Architecture¶

Core Idea¶

metaharness optimizes executable harnesses by keeping the outer loop simple and making the filesystem the source of truth.

This package is inspired by the Meta Harness paper and is an unofficial implementation of the core outer-loop ideas from that work.

Each run:

materializes a baseline candidate
asks a proposer backend to mutate the workspace
validates the result
evaluates the result
stores everything on disk

Design Influences¶

Three influences are especially important for understanding why the library looks the way it does:

the Meta Harness paper, which motivated treating executable harness code as the optimization target
GEPA, which was useful as a reference point for packaging reusable optimization tooling
Autoresearch by Andrej Karpathy, which influenced the focus on explicit experiment loops, keep or discard outcomes, and constrained mutable scope

Main Components¶

Optimization Engine¶

The engine coordinates the loop and picks the best candidate based on the objective score.

Key file:

src/metaharness/core/engine.py

Run Store¶

The filesystem run store creates candidate workspaces, captures a compact environment bootstrap, enforces any configured write-scope allowlist, writes manifests, stores proposal output, and records diffs.

Key file:

src/metaharness/store/filesystem.py

Proposer Backends¶

A proposer backend is the system that edits the candidate workspace.

Current backends:

CodexExecBackend
FakeBackend
GeminiCliBackend
PiCliBackend

Key files:

src/metaharness/proposer/codex_exec.py
src/metaharness/proposer/fake.py
src/metaharness/proposer/gemini_cli.py
src/metaharness/proposer/pi_cli.py

Coding Tool Integration¶

This integration turns coding-agent instruction files and helper scripts into an optimization target with deterministic task scoring.

Key files:

src/metaharness/integrations/coding_tool/config.py
src/metaharness/integrations/coding_tool/runtime.py

Run Layout¶

Every run is stored on disk.

Typical shape:

runs/<run_id>/
  run_config.json
  indexes/
    leaderboard.json
  candidates/
    c0000/
      manifest.json
      workspace/
      validation/result.json
      evaluation/result.json
    c0001/
      manifest.json
      workspace/
        .metaharness/
          AGENTS.md
          bootstrap/
            summary.md
            snapshot.json
          experience/
      proposal/
        prompt.txt
        result.json
        events.json
        workspace.diff
        workspace_changes.json
      validation/result.json
      evaluation/result.json

Each candidate manifest records whether the proposal was applied, whether validation passed, the objective score, and the explicit candidate outcome.

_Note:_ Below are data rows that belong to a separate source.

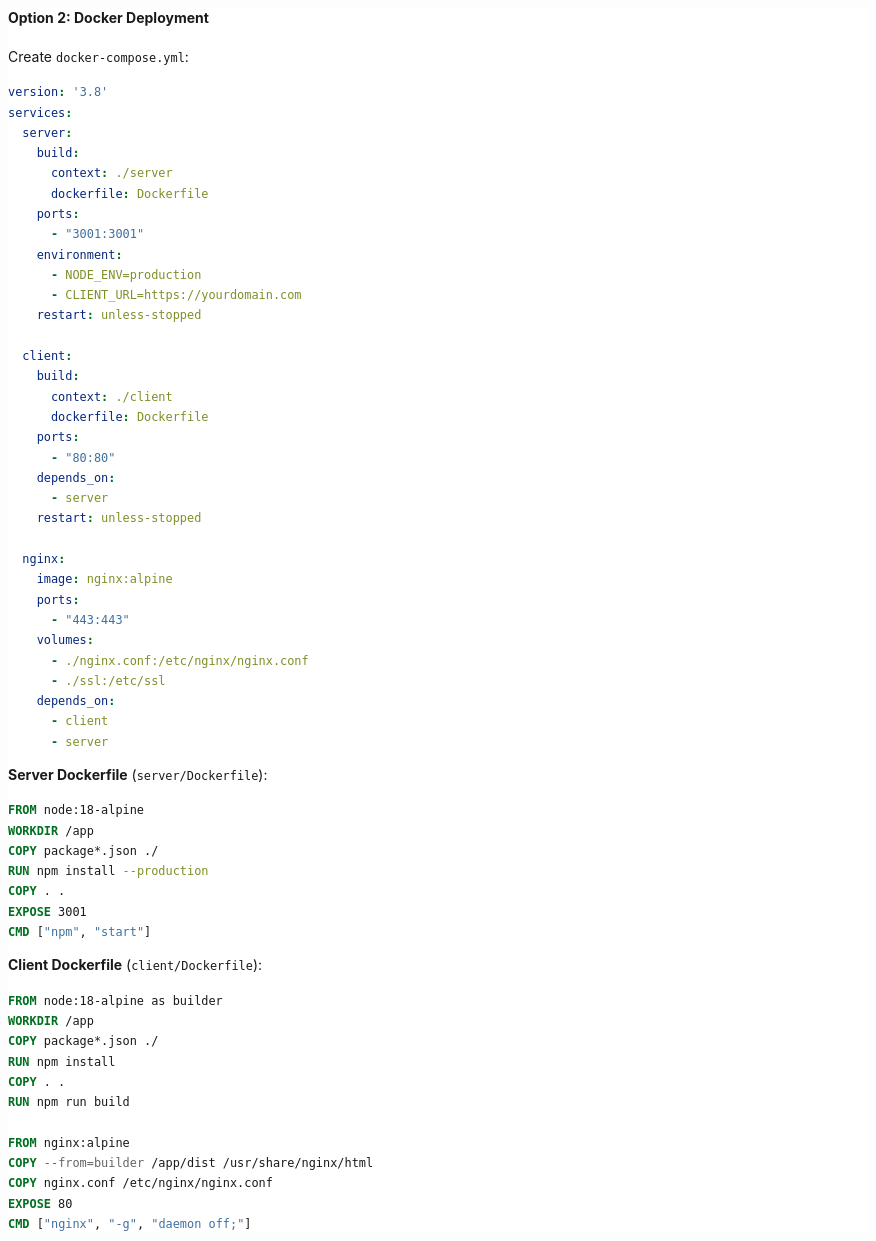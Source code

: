 #### **Option 2: Docker Deployment**

Create `docker-compose.yml`:
```yaml
version: '3.8'
services:
  server:
    build: 
      context: ./server
      dockerfile: Dockerfile
    ports:
      - "3001:3001"
    environment:
      - NODE_ENV=production
      - CLIENT_URL=https://yourdomain.com
    restart: unless-stopped
      
  client:
    build:
      context: ./client
      dockerfile: Dockerfile
    ports:
      - "80:80"
    depends_on:
      - server
    restart: unless-stopped
    
  nginx:
    image: nginx:alpine
    ports:
      - "443:443"
    volumes:
      - ./nginx.conf:/etc/nginx/nginx.conf
      - ./ssl:/etc/ssl
    depends_on:
      - client
      - server
```

**Server Dockerfile** (`server/Dockerfile`):
```dockerfile
FROM node:18-alpine
WORKDIR /app
COPY package*.json ./
RUN npm install --production
COPY . .
EXPOSE 3001
CMD ["npm", "start"]
```

**Client Dockerfile** (`client/Dockerfile`):
```dockerfile
FROM node:18-alpine as builder
WORKDIR /app
COPY package*.json ./
RUN npm install
COPY . .
RUN npm run build

FROM nginx:alpine
COPY --from=builder /app/dist /usr/share/nginx/html
COPY nginx.conf /etc/nginx/nginx.conf
EXPOSE 80
CMD ["nginx", "-g", "daemon off;"]
```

Why Filesystem First Matters¶

This design makes the system useful for real engineering work:

proposals are concrete file edits
failures are inspectable after the run
diffs can be reviewed by humans
environment facts are captured before the agent starts editing
candidate outcomes such as keep, discard, crash, timeout, no-change, and scope-violation are recorded explicitly
evaluation artifacts are easy to archive
the optimization history can be re-used by future iterations
reporting can export both run comparisons and per-candidate ledgers as TSV or JSON
experiment matrices can aggregate repeated trials across benchmarks, backends, budgets, and models

How A Coding Tool Project Is Evaluated¶

The coding-tool integration uses two types of tasks:

file_phrase checks
command checks

This lets you score both instruction quality and executable workflow behavior.

Examples:

require specific repository safety guidance in AGENTS.md
require context handoff guidance in GEMINI.md
require scripts/bootstrap.sh to build a working environment
require scripts/test.sh to pass a deterministic test suite

Projects can also set allowed_write_paths in metaharness.json so only specific files or directories are mutable during optimization.

What The Current OSS Version Focuses On¶

The current package is strongest when the target under optimization is:

instruction files
helper scripts
benchmark harness code
routing or workflow glue code

It is not trying to be a full paper reproduction of every benchmark domain yet. It is trying to be a practical and reusable outer-loop harness optimization library.